Englaro/Ass. Coscioni: “Scienza e Vita inverte i diritti per attaccare strumentalmente i suoi avversari”

Dichiarazione di Alessandro Capriccioli, membro di Giunta dell’Associazione Luca Coscioni per la Libertà di Ricerca Scientifica e responsabile del portale "Soccorso Civile"

Scienza e Vita ha commentato il ricorso della Procura di Milano contro la sentenza sul caso Englaro affermando che esso "restituisce speranza a quanti credono che la vita debba essere tutelata dal concepimento alla morte naturale e che a nessuno possa essere attribuito il diritto di togliere la vita ad un altro essere umano".

Appare fin troppo evidente quanto la realtà sia ben diversa da come Scienza e Vita la presenta: nessuno ha mai ipotizzato, infatti, che esista un diritto di chicchessia a sottrarre l’alimentazione e l’idratazione artificiali a Eluana Englaro: quello che si chiede venga riconosciuto, piuttosto, è il diritto di Eluana a vedere rispettata la propria volontà in relazione al proprio corpo e alla propria salute.

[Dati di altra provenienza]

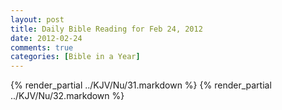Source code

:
 ```yaml
---
layout: post
title: Daily Bible Reading for Feb 24, 2012
date: 2012-02-24
comments: true
categories: [Bible in a Year]
---
```

{% render_partial ../KJV/Nu/31.markdown %}
{% render_partial ../KJV/Nu/32.markdown %}
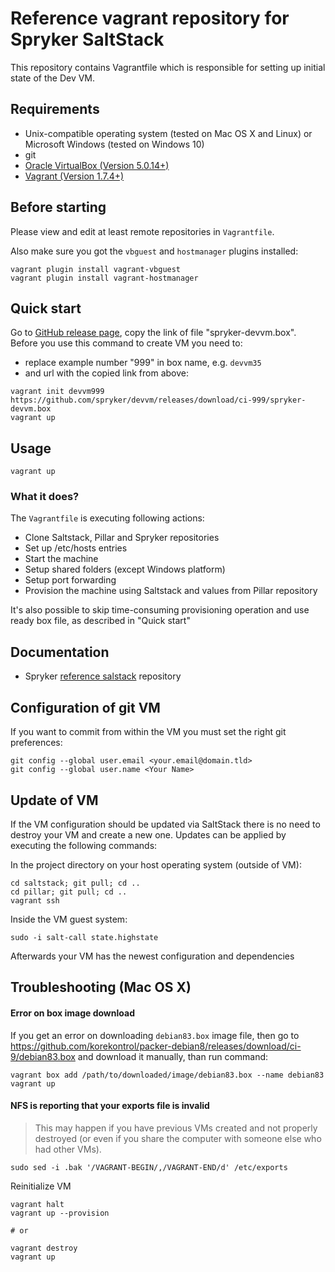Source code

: # Reference vagrant repository for Spryker SaltStack

This repository contains Vagrantfile which is responsible for setting up
initial state of the Dev VM.

## Requirements
 * Unix-compatible operating system (tested on Mac OS X and Linux) or Microsoft Windows (tested on Windows 10)
 * git
 * [Oracle VirtualBox (Version 5.0.14+)](https://www.virtualbox.org/wiki/Downloads)
 * [Vagrant (Version 1.7.4+)](https://www.vagrantup.com/downloads.html)

## Before starting
Please view and edit at least remote repositories in `Vagrantfile`.

Also make sure you got the `vbguest` and `hostmanager` plugins installed:
```
vagrant plugin install vagrant-vbguest
vagrant plugin install vagrant-hostmanager
```

## Quick start
Go to [GitHub release page](https://github.com/spryker/devvm/releases/latest), copy the link of file "spryker-devvm.box".
Before you use this command to create VM you need to:
* replace example number "999" in box name, e.g. `devvm35` 
* and url with the copied link from above:
```
vagrant init devvm999 https://github.com/spryker/devvm/releases/download/ci-999/spryker-devvm.box
vagrant up
```

## Usage
```
vagrant up
```

### What it does?
The `Vagrantfile` is executing following actions:
 * Clone Saltstack, Pillar and Spryker repositories
 * Set up /etc/hosts entries
 * Start the machine
 * Setup shared folders (except Windows platform)
 * Setup port forwarding
 * Provision the machine using Saltstack and values from Pillar repository

It's also possible to skip time-consuming provisioning operation and use ready box file, as described
in "Quick start"

## Documentation
 * Spryker [reference salstack](https://github.com/spryker/saltstack) repository

## Configuration of git VM
If you want to commit from within the VM you must set the right git preferences:

```
git config --global user.email <your.email@domain.tld>
git config --global user.name <Your Name>
```

## Update of VM
If the VM configuration should be updated via SaltStack there is no need to destroy your VM and create a new one.
Updates can be applied by executing the following commands:

In the project directory on your host operating system (outside of VM):
```
cd saltstack; git pull; cd ..
cd pillar; git pull; cd ..
vagrant ssh
```

Inside the VM guest system:
```
sudo -i salt-call state.highstate
```

Afterwards your VM has the newest configuration and dependencies

## Troubleshooting (Mac OS X)

#### Error on box image download
If you get an error on downloading `debian83.box` image file, then go to
https://github.com/korekontrol/packer-debian8/releases/download/ci-9/debian83.box
and download it manually, than run command:

```
vagrant box add /path/to/downloaded/image/debian83.box --name debian83
vagrant up
```

#### NFS is reporting that your exports file is invalid

> This may happen if you have previous VMs created and not properly destroyed (or even if you share the computer with someone else who had other VMs).

```
sudo sed -i .bak '/VAGRANT-BEGIN/,/VAGRANT-END/d' /etc/exports
```

Reinitialize VM

```
vagrant halt
vagrant up --provision

# or

vagrant destroy
vagrant up
```
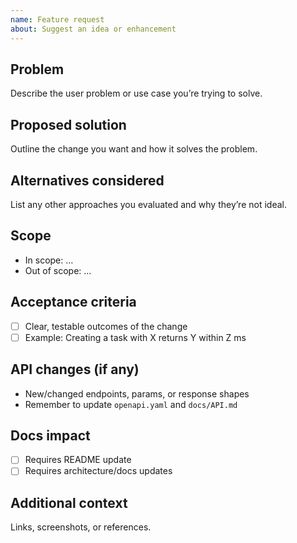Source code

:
 ```yaml
---
name: Feature request
about: Suggest an idea or enhancement
---
```


## Problem
Describe the user problem or use case you’re trying to solve.

## Proposed solution
Outline the change you want and how it solves the problem.

## Alternatives considered
List any other approaches you evaluated and why they’re not ideal.

## Scope
- In scope: …
- Out of scope: …

## Acceptance criteria
- [ ] Clear, testable outcomes of the change
- [ ] Example: Creating a task with X returns Y within Z ms

## API changes (if any)
- New/changed endpoints, params, or response shapes
- Remember to update `openapi.yaml` and `docs/API.md`

## Docs impact
- [ ] Requires README update
- [ ] Requires architecture/docs updates

## Additional context
Links, screenshots, or references.
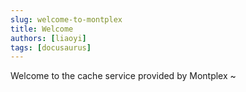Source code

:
 ```yaml
---
slug: welcome-to-montplex
title: Welcome
authors: [liaoyi]
tags: [docusaurus]
---
```


Welcome to the cache service provided by Montplex ~
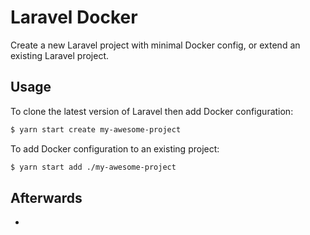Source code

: # Laravel Docker

Create a new Laravel project with minimal Docker config, or extend an existing Laravel project.

## Usage

To clone the latest version of Laravel then add Docker configuration:
```bash
$ yarn start create my-awesome-project
```

To add Docker configuration to an existing project:
```bash
$ yarn start add ./my-awesome-project
```

## Afterwards

- 
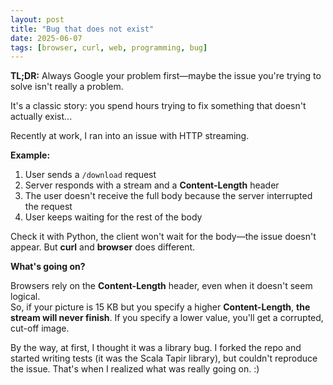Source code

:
 ```yaml
---
layout: post
title: "Bug that does not exist"
date: 2025-06-07
tags: [browser, curl, web, programming, bug]
---
```


**TL;DR:** Always Google your problem first—maybe the issue you're trying to solve isn't really a problem.

It's a classic story: you spend hours trying to fix something that doesn't actually exist...

Recently at work, I ran into an issue with HTTP streaming.

**Example:**

1. User sends a `/download` request
2. Server responds with a stream and a **Content-Length** header
3. The user doesn't receive the full body because the server interrupted the request
4. User keeps waiting for the rest of the body

Check it with Python, the client won't wait for the body—the issue doesn't appear. But **curl** and **browser** does different.

**What's going on?**

Browsers rely on the **Content-Length** header, even when it doesn't seem logical.  
So, if your picture is 15 KB but you specify a higher **Content-Length**, **the stream will never finish**. If you specify a lower value, you'll get a corrupted, cut-off image.

By the way, at first, I thought it was a library bug. I forked the repo and started writing tests (it was the Scala Tapir library), but couldn't reproduce the issue. That's when I realized what was really going on. :)
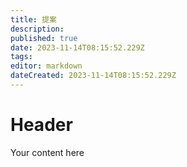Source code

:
 ```yaml
---
title: 提案
description: 
published: true
date: 2023-11-14T08:15:52.229Z
tags: 
editor: markdown
dateCreated: 2023-11-14T08:15:52.229Z
---
```


# Header
Your content here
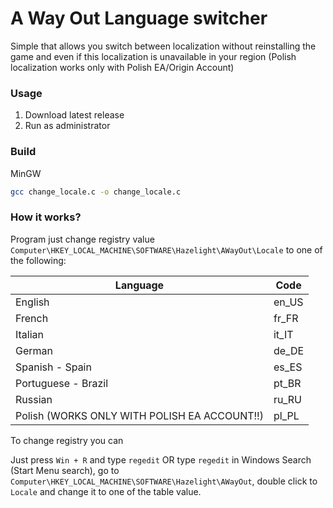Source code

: # A Way Out Language switcher

Simple that allows you switch between localization without reinstalling the game and even if this localization is unavailable in your region (Polish localization works only with Polish EA/Origin Account)

### Usage

1. Download latest release
2. Run as administrator

### Build

MinGW
```sh
gcc change_locale.c -o change_locale.c
```

### How it works?

Program just change registry value `Computer\HKEY_LOCAL_MACHINE\SOFTWARE\Hazelight\AWayOut\Locale` to one of the following:

| Language                                     | Code  |
| -------------------------------------------- | ----- |
| English                                      | en_US |
| French                                       | fr_FR |
| Italian                                      | it_IT |
| German                                       | de_DE |
| Spanish - Spain                              | es_ES |
| Portuguese - Brazil                          | pt_BR |
| Russian                                      | ru_RU |
| Polish (WORKS ONLY WITH POLISH EA ACCOUNT!!) | pl_PL |

To change registry you can 

Just press `Win + R` and type `regedit` OR type `regedit` in Windows Search (Start Menu search), go to `Computer\HKEY_LOCAL_MACHINE\SOFTWARE\Hazelight\AWayOut`, double click to `Locale` and change it to one of the table value.
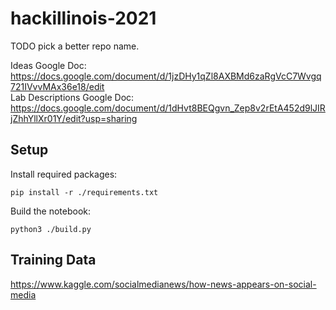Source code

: # hackillinois-2021

TODO pick a better repo name.

Ideas Google Doc: https://docs.google.com/document/d/1jzDHy1qZl8AXBMd6zaRgVcC7Wvgq721IVvvMAx36e18/edit <br>
Lab Descriptions Google Doc: https://docs.google.com/document/d/1dHvt8BEQgvn_Zep8v2rEtA452d9lJIRjZhhYllXr01Y/edit?usp=sharing

## Setup

Install required packages:

```
pip install -r ./requirements.txt
```

Build the notebook:

```
python3 ./build.py
```

## Training Data

<https://www.kaggle.com/socialmedianews/how-news-appears-on-social-media>
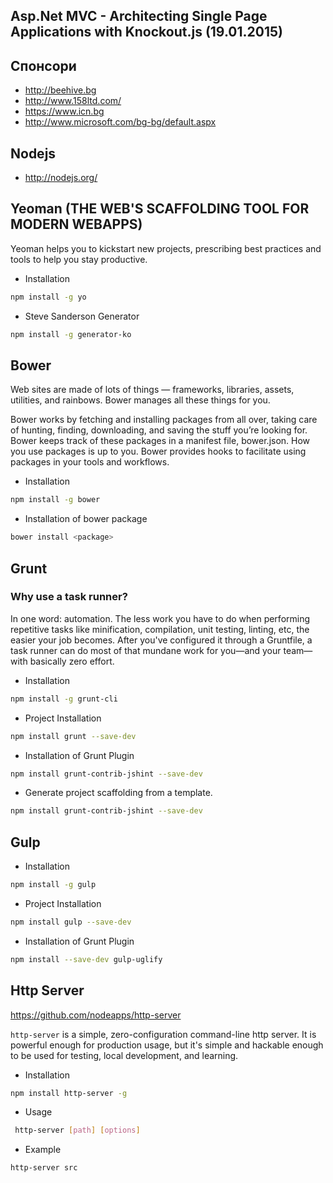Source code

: ## Asp.Net MVC - Architecting Single Page Applications with Knockout.js (19.01.2015)

## Спонсори
- http://beehive.bg
- http://www.158ltd.com/
- https://www.icn.bg
- http://www.microsoft.com/bg-bg/default.aspx

## Nodejs
- http://nodejs.org/

## Yeoman (THE WEB'S SCAFFOLDING TOOL FOR MODERN WEBAPPS)

Yeoman helps you to kickstart new projects, prescribing best practices and tools to help you stay productive.

- Installation

```bash
npm install -g yo
```

- Steve Sanderson Generator

```bash
npm install -g generator-ko
```

## Bower

Web sites are made of lots of things — frameworks, libraries, assets, utilities, and rainbows. Bower manages all these things for you.

Bower works by fetching and installing packages from all over, taking care of hunting, finding, downloading, and saving the stuff you’re looking for. Bower keeps track of these packages in a manifest file, bower.json. How you use packages is up to you. Bower provides hooks to facilitate using packages in your tools and workflows.

- Installation

```bash
npm install -g bower
```

- Installation of bower package

```bash
bower install <package>
```

## Grunt

### Why use a task runner?

In one word: automation. The less work you have to do when performing repetitive tasks like minification, compilation, unit testing, linting, etc, the easier your job becomes. After you've configured it through a Gruntfile, a task runner can do most of that mundane work for you—and your team—with basically zero effort.

- Installation

```bash
npm install -g grunt-cli
```

- Project Installation

```bash
npm install grunt --save-dev
```

- Installation of Grunt Plugin 

```bash
npm install grunt-contrib-jshint --save-dev
```

- Generate project scaffolding from a template.

```bash
npm install grunt-contrib-jshint --save-dev
```
## Gulp

- Installation

```bash
npm install -g gulp
```

- Project Installation

```bash
npm install gulp --save-dev
```

- Installation of Grunt Plugin 

```bash
npm install --save-dev gulp-uglify
```

## Http Server

https://github.com/nodeapps/http-server

`http-server` is a simple, zero-configuration command-line http server. It is powerful enough for production usage, but it's simple and hackable enough to be used for testing, local development, and learning.

- Installation

```bash
npm install http-server -g
```

- Usage

```bash
 http-server [path] [options]
```

- Example

```bash
http-server src
```
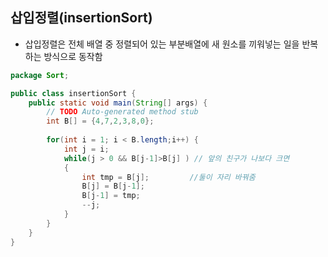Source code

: ## 삽입정렬(insertionSort)
- 삽입정렬은 전체 배열 중 정렬되어 있는 부분배열에 새 원소를 끼워넣는 일을 반복하는 방식으로 동작함

```java
package Sort;

public class insertionSort {
	public static void main(String[] args) {
		// TODO Auto-generated method stub
		int B[] = {4,7,2,3,8,0};
		
		for(int i = 1; i < B.length;i++) {
			int j = i;
			while(j > 0 && B[j-1]>B[j] ) // 앞의 친구가 나보다 크면 
			{
				int tmp = B[j];			//둘이 자리 바꿔줌
				B[j] = B[j-1];
				B[j-1] = tmp;
				--j;
			}
		}
	}
}

```
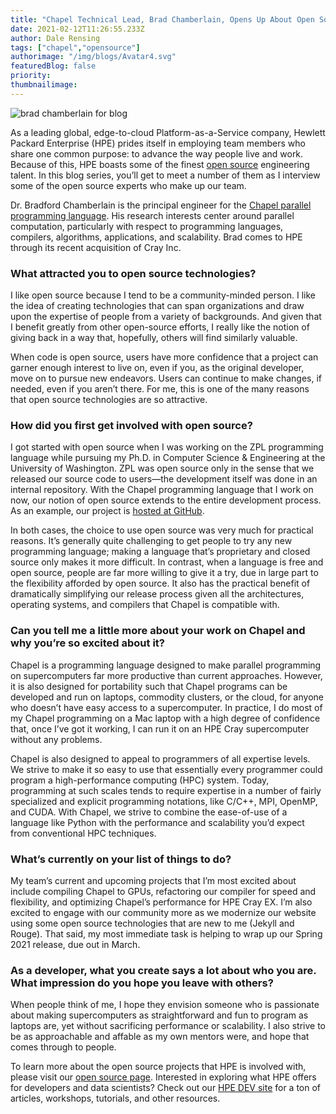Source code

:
 ```yaml
---
title: "Chapel Technical Lead, Brad Chamberlain, Opens Up About Open Source"
date: 2021-02-12T11:26:55.233Z
author: Dale Rensing 
tags: ["chapel","opensource"]
authorimage: "/img/blogs/Avatar4.svg"
featuredBlog: false
priority:
thumbnailimage:
---
```

![brad chamberlain for blog](https://hpe-developer-portal.s3.amazonaws.com/uploads/media/2020/12/brad-chamberlain-for-blog-1613129198318.jpg)

As a leading global, edge-to-cloud Platform-as-a-Service company, Hewlett Packard Enterprise (HPE) prides itself in employing team members who share one common purpose: to advance the way people live and work. Because of this, HPE boasts some of the finest [open source](https://www.hpe.com/us/en/open-source.html) engineering talent. In this blog series, you’ll get to meet a number of them as I interview some of the open source experts who make up our team.
    
Dr. Bradford Chamberlain is the principal engineer for the [Chapel parallel programming language](https://chapel-lang.org/). His research interests center around parallel computation, particularly with respect to programming languages, compilers, algorithms, applications, and scalability. Brad comes to HPE through its recent acquisition of Cray Inc.

### What attracted you to open source technologies?

I like open source because I tend to be a community-minded person. I like the idea of creating technologies that can span organizations and draw upon the expertise of people from a variety of backgrounds. And given that I benefit greatly from other open-source efforts, I really like the notion of giving back in a way that, hopefully, others will find similarly valuable.
    
When code is open source, users have more confidence that a project can garner enough interest to live on, even if you, as the original developer, move on to pursue new endeavors. Users can continue to make changes, if needed, even if you aren’t there. For me, this is one of the many reasons that open source technologies are so attractive. 

### How did you first get involved with open source?

I got started with open source when I was working on the ZPL programming language while pursuing my Ph.D. in Computer Science & Engineering at the University of Washington. ZPL was open source only in the sense that we released our source code to users—the development itself was done in an internal repository.  With the Chapel programming language that I work on now, our notion of open source extends to the entire development process.  As an example, our project is [hosted at GitHub](https://github.com/chapel-lang/chapel).
    
In both cases, the choice to use open source was very much for practical reasons. It’s generally quite challenging to get people to try any new programming language; making a language that’s proprietary and closed source only makes it more difficult.  In contrast, when a language is free and open source, people are far more willing to give it a try, due in large part to the flexibility afforded by open source.  It also has the practical benefit of dramatically simplifying our release process given all the architectures, operating systems, and compilers that Chapel is compatible with.

### Can you tell me a little more about your work on Chapel and why you’re so excited about it?

Chapel is a programming language designed to make parallel programming on supercomputers far more productive than current approaches.  However, it is also designed for portability such that Chapel programs can be developed and run on laptops, commodity clusters, or the cloud, for anyone who doesn’t have easy access to a supercomputer.  In practice, I do most of my Chapel programming on a Mac laptop with a high degree of confidence that, once I’ve got it working, I can run it on an HPE Cray supercomputer without any problems.
    
Chapel is also designed to appeal to programmers of all expertise levels.  We strive to make it so easy to use that essentially every programmer could program a high-performance computing (HPC) system. Today, programming at such scales tends to require expertise in a number of fairly specialized and explicit programming notations, like C/C++, MPI, OpenMP, and CUDA. With Chapel, we strive to combine the ease-of-use of a language like Python with the performance and scalability you’d expect from conventional HPC techniques.

### What’s currently on your list of things to do? 

My team’s current and upcoming projects that I’m most excited about include compiling Chapel to GPUs, refactoring our compiler for speed and flexibility, and optimizing Chapel’s performance for HPE Cray EX. I’m also excited to engage with our community more as we modernize our website using some open source technologies that are new to me (Jekyll and Rouge).  That said, my most immediate task is helping to wrap up our Spring 2021 release, due out in March.

### As a developer, what you create says a lot about who you are. What impression do you hope you leave with others? 

When people think of me, I hope they envision someone who is passionate about making supercomputers as straightforward and fun to program as laptops are, yet without sacrificing performance or scalability.  I also strive to be as approachable and affable as my own mentors were, and hope that comes through to people.
    
To learn more about the open source projects that HPE is involved with, please visit our [open source page](https://www.hpe.com/us/en/open-source.html). Interested in exploring what HPE offers for developers and data scientists? Check out our [HPE DEV site](https://developer.hpe.com/) for a ton of articles, workshops, tutorials, and other resources.
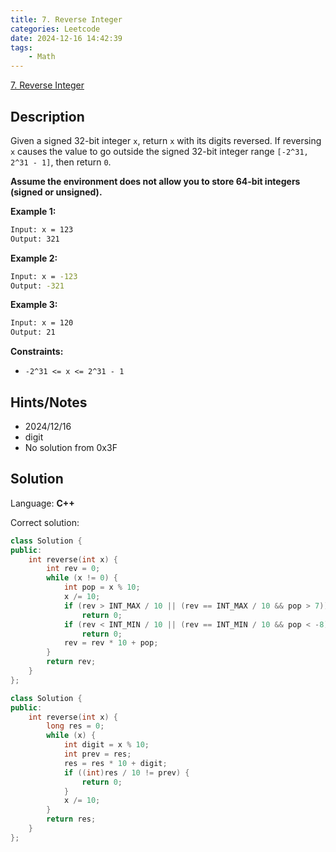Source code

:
 ```yaml
---
title: 7. Reverse Integer
categories: Leetcode
date: 2024-12-16 14:42:39
tags:
    - Math
---
```


[7. Reverse Integer](https://leetcode.com/problems/reverse-integer/description/?envType=problem-list-v2&envId=plakya4j)

## Description

Given a signed 32-bit integer `x`, return `x` with its digits reversed. If reversing `x` causes the value to go outside the signed 32-bit integer range `[-2^31, 2^31 - 1]`, then return `0`.

**Assume the environment does not allow you to store 64-bit integers (signed or unsigned).**

**Example 1:**

```bash
Input: x = 123
Output: 321
```

**Example 2:**

```bash
Input: x = -123
Output: -321
```

**Example 3:**

```bash
Input: x = 120
Output: 21
```

**Constraints:**

- `-2^31 <= x <= 2^31 - 1`

## Hints/Notes

- 2024/12/16
- digit
- No solution from 0x3F

## Solution

Language: **C++**

Correct solution:

```C++
class Solution {
public:
    int reverse(int x) {
        int rev = 0;
        while (x != 0) {
            int pop = x % 10;
            x /= 10;
            if (rev > INT_MAX / 10 || (rev == INT_MAX / 10 && pop > 7))
                return 0;
            if (rev < INT_MIN / 10 || (rev == INT_MIN / 10 && pop < -8))
                return 0;
            rev = rev * 10 + pop;
        }
        return rev;
    }
};
```

```C++
class Solution {
public:
    int reverse(int x) {
        long res = 0;
        while (x) {
            int digit = x % 10;
            int prev = res;
            res = res * 10 + digit;
            if ((int)res / 10 != prev) {
                return 0;
            }
            x /= 10;
        }
        return res;
    }
};
```
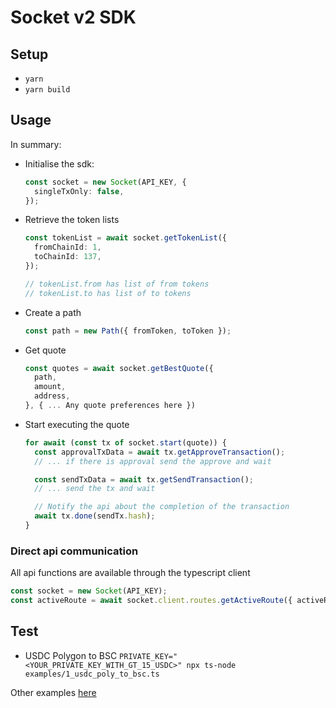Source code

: # Socket v2 SDK

## Setup

- `yarn`
- `yarn build`

## Usage

In summary:

- Initialise the sdk:
  ```ts
  const socket = new Socket(API_KEY, {
    singleTxOnly: false,
  });
  ```
- Retrieve the token lists

  ```ts
  const tokenList = await socket.getTokenList({
    fromChainId: 1,
    toChainId: 137,
  });

  // tokenList.from has list of from tokens
  // tokenList.to has list of to tokens
  ```

- Create a path
  ```ts
  const path = new Path({ fromToken, toToken });
  ```
- Get quote
  ```ts
  const quotes = await socket.getBestQuote({
    path,
    amount,
    address,
  }, { ... Any quote preferences here })
  ```
- Start executing the quote

  ```ts
  for await (const tx of socket.start(quote)) {
    const approvalTxData = await tx.getApproveTransaction();
    // ... if there is approval send the approve and wait

    const sendTxData = await tx.getSendTransaction();
    // ... send the tx and wait

    // Notify the api about the completion of the transaction
    await tx.done(sendTx.hash);
  }
  ```

### Direct api communication

All api functions are available through the typescript client

```ts
const socket = new Socket(API_KEY);
const activeRoute = await socket.client.routes.getActiveRoute({ activeRouteId: 1234 });
```

## Test

- USDC Polygon to BSC
  `PRIVATE_KEY="<YOUR_PRIVATE_KEY_WITH_GT_15_USDC>" npx ts-node examples/1_usdc_poly_to_bsc.ts`

Other examples [here](/examples/)
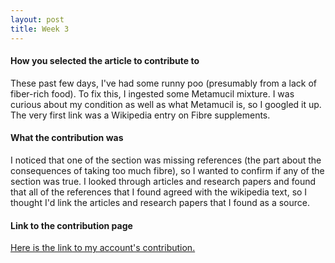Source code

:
 ```yaml
---
layout: post  
title: Week 3
---
```


#### How you selected the article to contribute to

  These past few days, I've had some runny poo (presumably from a lack of fiber-rich food). To fix this, I ingested some Metamucil mixture. I was curious about my condition as well as what Metamucil is, so I googled it up. The very first link was a Wikipedia entry on Fibre supplements. 
  

#### What the contribution was

   I noticed that one of the section was missing references (the part about the consequences of taking too much fibre), so I wanted to confirm if any of the section was true. I looked through articles and research papers and found that all of the references that I found agreed with the wikipedia text, so I thought I'd link the articles and research papers that I found as a source.

#### Link to the contribution page
[Here is the link to my account's contribution.](https://en.wikipedia.org/wiki/Special:Contributions/64_oz_wine_glass)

Ci piacerebbe attribuire la palese "inversione dei diritti" contenuta nella dichiarazione di Scienza e Vita ad una interpretazione superficiale della vicenda: appare assai più probabile, tuttavia, che essa rientri nell’ampia strategia mediatica volta a presentare coloro che si battono per la libertà di scelta e per il diritto all’autodeterminazione come un manipolo di assassini pronti a legittimare qualsiasi efferatezza: cosa che avvenne, tanto per fare un esempio, anche durante la vicenda di Piergiorgio Welby.

Invitiamo quindi Scienza e Vita a riformulare le proprie considerazioni in modo più conforme alla realtà dei fatti, nella speranza che le inesattezze contenute nelle sue dichiarazioni possano essere attribuite a semplice ingenuità, e non alla volontà di sottrarsi al dibattito attaccando strumentalmente i propri avversari.